> EXERCISE DATA:
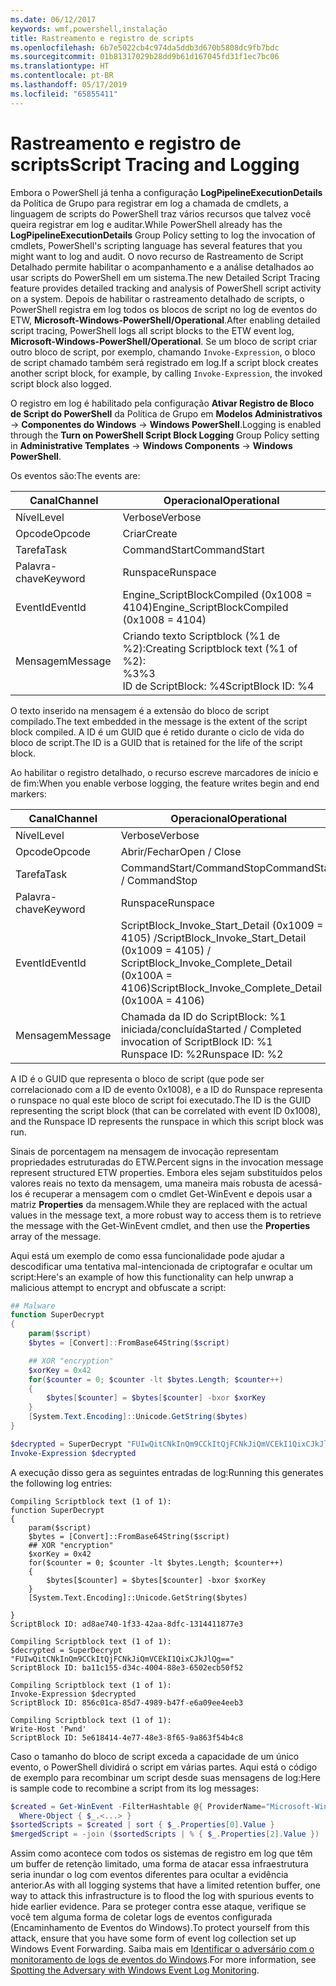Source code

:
 ```yaml
---
ms.date: 06/12/2017
keywords: wmf,powershell,instalação
title: Rastreamento e registro de scripts
ms.openlocfilehash: 6b7e5022cb4c974da5ddb3d670b5808dc9fb7bdc
ms.sourcegitcommit: 01b81317029b28dd9b61d167045fd31f1ec7bc06
ms.translationtype: HT
ms.contentlocale: pt-BR
ms.lasthandoff: 05/17/2019
ms.locfileid: "65855411"
---
```

# <a name="script-tracing-and-logging"></a><span data-ttu-id="ffed1-103">Rastreamento e registro de scripts</span><span class="sxs-lookup"><span data-stu-id="ffed1-103">Script Tracing and Logging</span></span>

<span data-ttu-id="ffed1-104">Embora o PowerShell já tenha a configuração **LogPipelineExecutionDetails** da Política de Grupo para registrar em log a chamada de cmdlets, a linguagem de scripts do PowerShell traz vários recursos que talvez você queira registrar em log e auditar.</span><span class="sxs-lookup"><span data-stu-id="ffed1-104">While PowerShell already has the **LogPipelineExecutionDetails** Group Policy setting to log the invocation of cmdlets, PowerShell's scripting language has several features that you might want to log and audit.</span></span> <span data-ttu-id="ffed1-105">O novo recurso de Rastreamento de Script Detalhado permite habilitar o acompanhamento e a análise detalhados ao usar scripts do PowerShell em um sistema.</span><span class="sxs-lookup"><span data-stu-id="ffed1-105">The new Detailed Script Tracing feature provides detailed tracking and analysis of PowerShell script activity on a system.</span></span> <span data-ttu-id="ffed1-106">Depois de habilitar o rastreamento detalhado de scripts, o PowerShell registra em log todos os blocos de script no log de eventos do ETW, **Microsoft-Windows-PowerShell/Operational**.</span><span class="sxs-lookup"><span data-stu-id="ffed1-106">After enabling detailed script tracing, PowerShell logs all script blocks to the ETW event log, **Microsoft-Windows-PowerShell/Operational**.</span></span> <span data-ttu-id="ffed1-107">Se um bloco de script criar outro bloco de script, por exemplo, chamando `Invoke-Expression`, o bloco de script chamado também será registrado em log.</span><span class="sxs-lookup"><span data-stu-id="ffed1-107">If a script block creates another script block, for example, by calling `Invoke-Expression`, the invoked script block also logged.</span></span>

<span data-ttu-id="ffed1-108">O registro em log é habilitado pela configuração **Ativar Registro de Bloco de Script do PowerShell** da Política de Grupo em **Modelos Administrativos** -> **Componentes do Windows** -> **Windows PowerShell**.</span><span class="sxs-lookup"><span data-stu-id="ffed1-108">Logging is enabled through the **Turn on PowerShell Script Block Logging** Group Policy setting in **Administrative Templates** -> **Windows Components** -> **Windows PowerShell**.</span></span>

<span data-ttu-id="ffed1-109">Os eventos são:</span><span class="sxs-lookup"><span data-stu-id="ffed1-109">The events are:</span></span>

| <span data-ttu-id="ffed1-110">Canal</span><span class="sxs-lookup"><span data-stu-id="ffed1-110">Channel</span></span> |                               <span data-ttu-id="ffed1-111">Operacional</span><span class="sxs-lookup"><span data-stu-id="ffed1-111">Operational</span></span>                               |
| ------- | ----------------------------------------------------------------------- |
| <span data-ttu-id="ffed1-112">Nível</span><span class="sxs-lookup"><span data-stu-id="ffed1-112">Level</span></span>   | <span data-ttu-id="ffed1-113">Verbose</span><span class="sxs-lookup"><span data-stu-id="ffed1-113">Verbose</span></span>                                                                 |
| <span data-ttu-id="ffed1-114">Opcode</span><span class="sxs-lookup"><span data-stu-id="ffed1-114">Opcode</span></span>  | <span data-ttu-id="ffed1-115">Criar</span><span class="sxs-lookup"><span data-stu-id="ffed1-115">Create</span></span>                                                                  |
| <span data-ttu-id="ffed1-116">Tarefa</span><span class="sxs-lookup"><span data-stu-id="ffed1-116">Task</span></span>    | <span data-ttu-id="ffed1-117">CommandStart</span><span class="sxs-lookup"><span data-stu-id="ffed1-117">CommandStart</span></span>                                                            |
| <span data-ttu-id="ffed1-118">Palavra-chave</span><span class="sxs-lookup"><span data-stu-id="ffed1-118">Keyword</span></span> | <span data-ttu-id="ffed1-119">Runspace</span><span class="sxs-lookup"><span data-stu-id="ffed1-119">Runspace</span></span>                                                                |
| <span data-ttu-id="ffed1-120">EventId</span><span class="sxs-lookup"><span data-stu-id="ffed1-120">EventId</span></span> | <span data-ttu-id="ffed1-121">Engine_ScriptBlockCompiled (0x1008 = 4104)</span><span class="sxs-lookup"><span data-stu-id="ffed1-121">Engine_ScriptBlockCompiled (0x1008 = 4104)</span></span>                              |
| <span data-ttu-id="ffed1-122">Mensagem</span><span class="sxs-lookup"><span data-stu-id="ffed1-122">Message</span></span> | <span data-ttu-id="ffed1-123">Criando texto Scriptblock (%1 de %2):</span><span class="sxs-lookup"><span data-stu-id="ffed1-123">Creating Scriptblock text (%1 of %2):</span></span> </br> <span data-ttu-id="ffed1-124">%3</span><span class="sxs-lookup"><span data-stu-id="ffed1-124">%3</span></span> </br> <span data-ttu-id="ffed1-125">ID de ScriptBlock: %4</span><span class="sxs-lookup"><span data-stu-id="ffed1-125">ScriptBlock ID: %4</span></span> |


<span data-ttu-id="ffed1-126">O texto inserido na mensagem é a extensão do bloco de script compilado.</span><span class="sxs-lookup"><span data-stu-id="ffed1-126">The text embedded in the message is the extent of the script block compiled.</span></span> <span data-ttu-id="ffed1-127">A ID é um GUID que é retido durante o ciclo de vida do bloco de script.</span><span class="sxs-lookup"><span data-stu-id="ffed1-127">The ID is a GUID that is retained for the life of the script block.</span></span>

<span data-ttu-id="ffed1-128">Ao habilitar o registro detalhado, o recurso escreve marcadores de início e de fim:</span><span class="sxs-lookup"><span data-stu-id="ffed1-128">When you enable verbose logging, the feature writes begin and end markers:</span></span>

| <span data-ttu-id="ffed1-129">Canal</span><span class="sxs-lookup"><span data-stu-id="ffed1-129">Channel</span></span> |                                 <span data-ttu-id="ffed1-130">Operacional</span><span class="sxs-lookup"><span data-stu-id="ffed1-130">Operational</span></span>                                |
| ------- | -------------------------------------------------------------------------- |
| <span data-ttu-id="ffed1-131">Nível</span><span class="sxs-lookup"><span data-stu-id="ffed1-131">Level</span></span>   | <span data-ttu-id="ffed1-132">Verbose</span><span class="sxs-lookup"><span data-stu-id="ffed1-132">Verbose</span></span>                                                                    |
| <span data-ttu-id="ffed1-133">Opcode</span><span class="sxs-lookup"><span data-stu-id="ffed1-133">Opcode</span></span>  | <span data-ttu-id="ffed1-134">Abrir/Fechar</span><span class="sxs-lookup"><span data-stu-id="ffed1-134">Open / Close</span></span>                                                               |
| <span data-ttu-id="ffed1-135">Tarefa</span><span class="sxs-lookup"><span data-stu-id="ffed1-135">Task</span></span>    | <span data-ttu-id="ffed1-136">CommandStart/CommandStop</span><span class="sxs-lookup"><span data-stu-id="ffed1-136">CommandStart / CommandStop</span></span>                                                 |
| <span data-ttu-id="ffed1-137">Palavra-chave</span><span class="sxs-lookup"><span data-stu-id="ffed1-137">Keyword</span></span> | <span data-ttu-id="ffed1-138">Runspace</span><span class="sxs-lookup"><span data-stu-id="ffed1-138">Runspace</span></span>                                                                   |
| <span data-ttu-id="ffed1-139">EventId</span><span class="sxs-lookup"><span data-stu-id="ffed1-139">EventId</span></span> | <span data-ttu-id="ffed1-140">ScriptBlock\_Invoke\_Start\_Detail (0x1009 = 4105) /</span><span class="sxs-lookup"><span data-stu-id="ffed1-140">ScriptBlock\_Invoke\_Start\_Detail (0x1009 = 4105) /</span></span> </br> <span data-ttu-id="ffed1-141">ScriptBlock\_Invoke\_Complete\_Detail (0x100A = 4106)</span><span class="sxs-lookup"><span data-stu-id="ffed1-141">ScriptBlock\_Invoke\_Complete\_Detail (0x100A = 4106)</span></span> |
| <span data-ttu-id="ffed1-142">Mensagem</span><span class="sxs-lookup"><span data-stu-id="ffed1-142">Message</span></span> | <span data-ttu-id="ffed1-143">Chamada da ID do ScriptBlock: %1 iniciada/concluída</span><span class="sxs-lookup"><span data-stu-id="ffed1-143">Started / Completed invocation of ScriptBlock ID: %1</span></span> </br> <span data-ttu-id="ffed1-144">Runspace ID: %2</span><span class="sxs-lookup"><span data-stu-id="ffed1-144">Runspace ID: %2</span></span> |

<span data-ttu-id="ffed1-145">A ID é o GUID que representa o bloco de script (que pode ser correlacionado com a ID de evento 0x1008), e a ID do Runspace representa o runspace no qual este bloco de script foi executado.</span><span class="sxs-lookup"><span data-stu-id="ffed1-145">The ID is the GUID representing the script block (that can be correlated with event ID 0x1008), and the Runspace ID represents the runspace in which this script block was run.</span></span>

<span data-ttu-id="ffed1-146">Sinais de porcentagem na mensagem de invocação representam propriedades estruturadas do ETW.</span><span class="sxs-lookup"><span data-stu-id="ffed1-146">Percent signs in the invocation message represent structured ETW properties.</span></span> <span data-ttu-id="ffed1-147">Embora eles sejam substituídos pelos valores reais no texto da mensagem, uma maneira mais robusta de acessá-los é recuperar a mensagem com o cmdlet Get-WinEvent e depois usar a matriz **Properties** da mensagem.</span><span class="sxs-lookup"><span data-stu-id="ffed1-147">While they are replaced with the actual values in the message text, a more robust way to access them is to retrieve the message with the Get-WinEvent cmdlet, and then use the **Properties** array of the message.</span></span>

<span data-ttu-id="ffed1-148">Aqui está um exemplo de como essa funcionalidade pode ajudar a descodificar uma tentativa mal-intencionada de criptografar e ocultar um script:</span><span class="sxs-lookup"><span data-stu-id="ffed1-148">Here's an example of how this functionality can help unwrap a malicious attempt to encrypt and obfuscate a script:</span></span>

```powershell
## Malware
function SuperDecrypt
{
    param($script)
    $bytes = [Convert]::FromBase64String($script)

    ## XOR "encryption"
    $xorKey = 0x42
    for($counter = 0; $counter -lt $bytes.Length; $counter++)
    {
        $bytes[$counter] = $bytes[$counter] -bxor $xorKey
    }
    [System.Text.Encoding]::Unicode.GetString($bytes)
}

$decrypted = SuperDecrypt "FUIwQitCNkInQm9CCkItQjFCNkJiQmVCEkI1QixCJkJlQg=="
Invoke-Expression $decrypted
```

<span data-ttu-id="ffed1-149">A execução disso gera as seguintes entradas de log:</span><span class="sxs-lookup"><span data-stu-id="ffed1-149">Running this generates the following log entries:</span></span>

```Output
Compiling Scriptblock text (1 of 1):
function SuperDecrypt
{
    param($script)
    $bytes = [Convert]::FromBase64String($script)
    ## XOR "encryption"
    $xorKey = 0x42
    for($counter = 0; $counter -lt $bytes.Length; $counter++)
    {
        $bytes[$counter] = $bytes[$counter] -bxor $xorKey
    }
    [System.Text.Encoding]::Unicode.GetString($bytes)

}
ScriptBlock ID: ad8ae740-1f33-42aa-8dfc-1314411877e3

Compiling Scriptblock text (1 of 1):
$decrypted = SuperDecrypt "FUIwQitCNkInQm9CCkItQjFCNkJiQmVCEkI1QixCJkJlQg=="
ScriptBlock ID: ba11c155-d34c-4004-88e3-6502ecb50f52

Compiling Scriptblock text (1 of 1):
Invoke-Expression $decrypted
ScriptBlock ID: 856c01ca-85d7-4989-b47f-e6a09ee4eeb3

Compiling Scriptblock text (1 of 1):
Write-Host 'Pwnd'
ScriptBlock ID: 5e618414-4e77-48e3-8f65-9a863f54b4c8
```

Caso o tamanho do bloco de script exceda a capacidade de um único evento, o PowerShell dividirá o script em várias partes. <span data-ttu-id="ffed1-151">Aqui está o código de exemplo para recombinar um script desde suas mensagens de log:</span><span class="sxs-lookup"><span data-stu-id="ffed1-151">Here is sample code to recombine a script from its log messages:</span></span>

```powershell
$created = Get-WinEvent -FilterHashtable @{ ProviderName="Microsoft-Windows-PowerShell"; Id = 4104 } |
  Where-Object { $_.<...> }
$sortedScripts = $created | sort { $_.Properties[0].Value }
$mergedScript = -join ($sortedScripts | % { $_.Properties[2].Value })
```

<span data-ttu-id="ffed1-152">Assim como acontece com todos os sistemas de registro em log que têm um buffer de retenção limitado, uma forma de atacar essa infraestrutura seria inundar o log com eventos diferentes para ocultar a evidência anterior.</span><span class="sxs-lookup"><span data-stu-id="ffed1-152">As with all logging systems that have a limited retention buffer, one way to attack this infrastructure is to flood the log with spurious events to hide earlier evidence.</span></span> <span data-ttu-id="ffed1-153">Para se proteger contra esse ataque, verifique se você tem alguma forma de coletar logs de eventos configurada (Encaminhamento de Eventos do Windows).</span><span class="sxs-lookup"><span data-stu-id="ffed1-153">To protect yourself from this attack, ensure that you have some form of event log collection set up Windows Event Forwarding.</span></span> <span data-ttu-id="ffed1-154">Saiba mais em [Identificar o adversário com o monitoramento de logs de eventos do Windows](https://apps.nsa.gov/iaarchive/library/reports/spotting-the-adversary-with-windows-event-log-monitoring.cfm).</span><span class="sxs-lookup"><span data-stu-id="ffed1-154">For more information, see [Spotting the Adversary with Windows Event Log Monitoring](https://apps.nsa.gov/iaarchive/library/reports/spotting-the-adversary-with-windows-event-log-monitoring.cfm).</span></span>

> INSTRUCTIONS FOR THE TASK:
Write out exactly and only the lines that run from the start of the data above through the line containing "Tracing and Logging</span></span>", leaving the pictures out.

> SOLUTION TO THE PROBLEM:
Source code

:
 ```yaml
---
ms.date: 06/12/2017
keywords: wmf,powershell,instalação
title: Rastreamento e registro de scripts
ms.openlocfilehash: 6b7e5022cb4c974da5ddb3d670b5808dc9fb7bdc
ms.sourcegitcommit: 01b81317029b28dd9b61d167045fd31f1ec7bc06
ms.translationtype: HT
ms.contentlocale: pt-BR
ms.lasthandoff: 05/17/2019
ms.locfileid: "65855411"
---
```

# <a name="script-tracing-and-logging"></a><span data-ttu-id="ffed1-103">Rastreamento e registro de scripts</span><span class="sxs-lookup"><span data-stu-id="ffed1-103">Script Tracing and Logging</span></span>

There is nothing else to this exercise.